======== Data shown ========

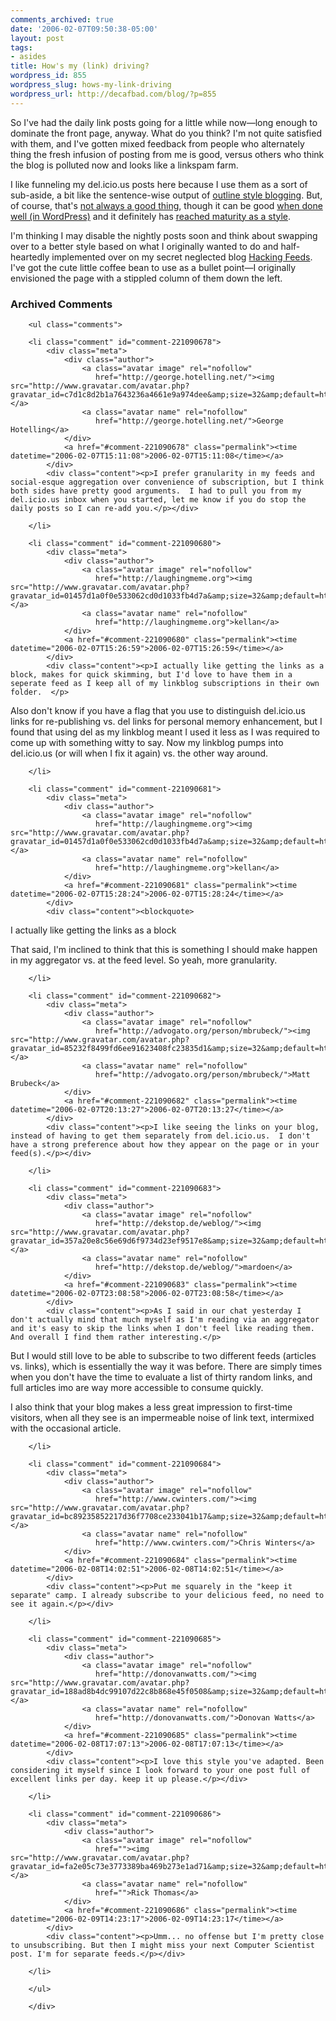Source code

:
 ```yaml
---
comments_archived: true
date: '2006-02-07T09:50:38-05:00'
layout: post
tags:
- asides
title: How's my (link) driving?
wordpress_id: 855
wordpress_slug: hows-my-link-driving
wordpress_url: http://decafbad.com/blog/?p=855
---
```

So I've had the daily link posts going for a little while now—long enough to dominate the front page, anyway.  What do you think?  I'm not quite satisfied with them, and I've gotten mixed feedback from people who alternately thing the fresh infusion of posting from me is good, versus others who think the blog is polluted now and looks like a linkspam farm.

I like funneling my del.icio.us posts here because I use them as a sort of sub-aside, a bit like the sentence-wise output of [outline style blogging][osb].  But, of course, that's [not always a good thing][antiosb], though it can be good [when done well (in WordPress)][goodosb] and it definitely has [reached maturity as a style][mature].

I'm thinking I may disable the nightly posts soon and think about swapping over to a better style based on what I originally wanted to do and half-heartedly implemented over on my secret neglected blog [Hacking Feeds][hf].  I've got the cute little coffee bean to use as a bullet point—I originally envisioned the page with a stippled column of them down the left.  

[osb]: http://www.davidgalbraith.org/archives/001002.html
[antiosb]: http://www.franklinmint.fm/blog/archives/000610.html
[goodosb]: http://photomatt.net/
[hf]: http://hackingfeeds.com
[mature]: http://www.scripting.com/

<div id="comments" class="comments archived-comments">
            <h3>Archived Comments</h3>
            
        <ul class="comments">
            
        <li class="comment" id="comment-221090678">
            <div class="meta">
                <div class="author">
                    <a class="avatar image" rel="nofollow" 
                       href="http://george.hotelling.net/"><img src="http://www.gravatar.com/avatar.php?gravatar_id=c7d1c8d2b1a7643236a4661e9a974dee&amp;size=32&amp;default=http://mediacdn.disqus.com/1320279820/images/noavatar32.png"/></a>
                    <a class="avatar name" rel="nofollow" 
                       href="http://george.hotelling.net/">George Hotelling</a>
                </div>
                <a href="#comment-221090678" class="permalink"><time datetime="2006-02-07T15:11:08">2006-02-07T15:11:08</time></a>
            </div>
            <div class="content"><p>I prefer granularity in my feeds and social-esque aggregation over convenience of subscription, but I think both sides have pretty good arguments.  I had to pull you from my del.icio.us inbox when you started, let me know if you do stop the daily posts so I can re-add you.</p></div>
            
        </li>
    
        <li class="comment" id="comment-221090680">
            <div class="meta">
                <div class="author">
                    <a class="avatar image" rel="nofollow" 
                       href="http://laughingmeme.org"><img src="http://www.gravatar.com/avatar.php?gravatar_id=01457d1a0f0e533062cd0d1033fb4d7a&amp;size=32&amp;default=http://mediacdn.disqus.com/1320279820/images/noavatar32.png"/></a>
                    <a class="avatar name" rel="nofollow" 
                       href="http://laughingmeme.org">kellan</a>
                </div>
                <a href="#comment-221090680" class="permalink"><time datetime="2006-02-07T15:26:59">2006-02-07T15:26:59</time></a>
            </div>
            <div class="content"><p>I actually like getting the links as a block, makes for quick skimming, but I'd love to have them in a seperate feed as I keep all of my linkblog subscriptions in their own folder.  </p>

<p>Also don't know if you have a flag that you use to distinguish del.icio.us links for re-publishing vs. del links for personal memory enhancement, but I found that using del as my linkblog meant I used it less as I was required to come up with something witty to say.  Now my linkblog pumps into del.icio.us (or will when I fix it again) vs. the other way around.</p></div>
            
        </li>
    
        <li class="comment" id="comment-221090681">
            <div class="meta">
                <div class="author">
                    <a class="avatar image" rel="nofollow" 
                       href="http://laughingmeme.org"><img src="http://www.gravatar.com/avatar.php?gravatar_id=01457d1a0f0e533062cd0d1033fb4d7a&amp;size=32&amp;default=http://mediacdn.disqus.com/1320279820/images/noavatar32.png"/></a>
                    <a class="avatar name" rel="nofollow" 
                       href="http://laughingmeme.org">kellan</a>
                </div>
                <a href="#comment-221090681" class="permalink"><time datetime="2006-02-07T15:28:24">2006-02-07T15:28:24</time></a>
            </div>
            <div class="content"><blockquote>
  <p>I actually like getting the links as a block</p>
</blockquote>

<p>That said, I'm inclined to think that this is something I should make happen in my aggregator vs. at the feed level.  So yeah, more granularity.</p></div>
            
        </li>
    
        <li class="comment" id="comment-221090682">
            <div class="meta">
                <div class="author">
                    <a class="avatar image" rel="nofollow" 
                       href="http://advogato.org/person/mbrubeck/"><img src="http://www.gravatar.com/avatar.php?gravatar_id=85232f8499fd6ee91623408fc23835d1&amp;size=32&amp;default=http://mediacdn.disqus.com/1320279820/images/noavatar32.png"/></a>
                    <a class="avatar name" rel="nofollow" 
                       href="http://advogato.org/person/mbrubeck/">Matt Brubeck</a>
                </div>
                <a href="#comment-221090682" class="permalink"><time datetime="2006-02-07T20:13:27">2006-02-07T20:13:27</time></a>
            </div>
            <div class="content"><p>I like seeing the links on your blog, instead of having to get them separately from del.icio.us.  I don't have a strong preference about how they appear on the page or in your feed(s).</p></div>
            
        </li>
    
        <li class="comment" id="comment-221090683">
            <div class="meta">
                <div class="author">
                    <a class="avatar image" rel="nofollow" 
                       href="http://dekstop.de/weblog/"><img src="http://www.gravatar.com/avatar.php?gravatar_id=357a20e8c56e69d6f9734d23ef9517e8&amp;size=32&amp;default=http://mediacdn.disqus.com/1320279820/images/noavatar32.png"/></a>
                    <a class="avatar name" rel="nofollow" 
                       href="http://dekstop.de/weblog/">mardoen</a>
                </div>
                <a href="#comment-221090683" class="permalink"><time datetime="2006-02-07T23:08:58">2006-02-07T23:08:58</time></a>
            </div>
            <div class="content"><p>As I said in our chat yesterday I don't actually mind that much myself as I'm reading via an aggregator and it's easy to skip the links when I don't feel like reading them. And overall I find them rather interesting.</p>

<p>But I would still love to be able to subscribe to two different feeds (articles vs. links), which is essentially the way it was before. There are simply times when you don't have the time to evaluate a list of thirty random links, and full articles imo are way more accessible to consume quickly.</p>

<p>I also think that your blog makes a less great impression to first-time visitors, when all they see is an impermeable noise of link text, intermixed with the occasional article.</p></div>
            
        </li>
    
        <li class="comment" id="comment-221090684">
            <div class="meta">
                <div class="author">
                    <a class="avatar image" rel="nofollow" 
                       href="http://www.cwinters.com/"><img src="http://www.gravatar.com/avatar.php?gravatar_id=bc89235852217d36f7708ce233041b17&amp;size=32&amp;default=http://mediacdn.disqus.com/1320279820/images/noavatar32.png"/></a>
                    <a class="avatar name" rel="nofollow" 
                       href="http://www.cwinters.com/">Chris Winters</a>
                </div>
                <a href="#comment-221090684" class="permalink"><time datetime="2006-02-08T14:02:51">2006-02-08T14:02:51</time></a>
            </div>
            <div class="content"><p>Put me squarely in the "keep it separate" camp. I already subscribe to your delicious feed, no need to see it again.</p></div>
            
        </li>
    
        <li class="comment" id="comment-221090685">
            <div class="meta">
                <div class="author">
                    <a class="avatar image" rel="nofollow" 
                       href="http://donovanwatts.com/"><img src="http://www.gravatar.com/avatar.php?gravatar_id=188ad8b4dc99107d22c8b868e45f0508&amp;size=32&amp;default=http://mediacdn.disqus.com/1320279820/images/noavatar32.png"/></a>
                    <a class="avatar name" rel="nofollow" 
                       href="http://donovanwatts.com/">Donovan Watts</a>
                </div>
                <a href="#comment-221090685" class="permalink"><time datetime="2006-02-08T17:07:13">2006-02-08T17:07:13</time></a>
            </div>
            <div class="content"><p>I love this style you've adapted. Been considering it myself since I look forward to your one post full of excellent links per day. keep it up please.</p></div>
            
        </li>
    
        <li class="comment" id="comment-221090686">
            <div class="meta">
                <div class="author">
                    <a class="avatar image" rel="nofollow" 
                       href=""><img src="http://www.gravatar.com/avatar.php?gravatar_id=fa2e05c73e3773389ba469b273e1ad71&amp;size=32&amp;default=http://mediacdn.disqus.com/1320279820/images/noavatar32.png"/></a>
                    <a class="avatar name" rel="nofollow" 
                       href="">Rick Thomas</a>
                </div>
                <a href="#comment-221090686" class="permalink"><time datetime="2006-02-09T14:23:17">2006-02-09T14:23:17</time></a>
            </div>
            <div class="content"><p>Umm... no offense but I'm pretty close to unsubscribing. But then I might miss your next Computer Scientist post. I'm for separate feeds.</p></div>
            
        </li>
    
        </ul>
    
        </div>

========

Once you have found every line above holding the word "george", copy those lines.

                       href="http://george.hotelling.net/"><img src="http://www.gravatar.com/avatar.php?gravatar_id=c7d1c8d2b1a7643236a4661e9a974dee&amp;size=32&amp;default=http://mediacdn.disqus.com/1320279820/images/noavatar32.png"/></a>
                       href="http://george.hotelling.net/">George Hotelling</a>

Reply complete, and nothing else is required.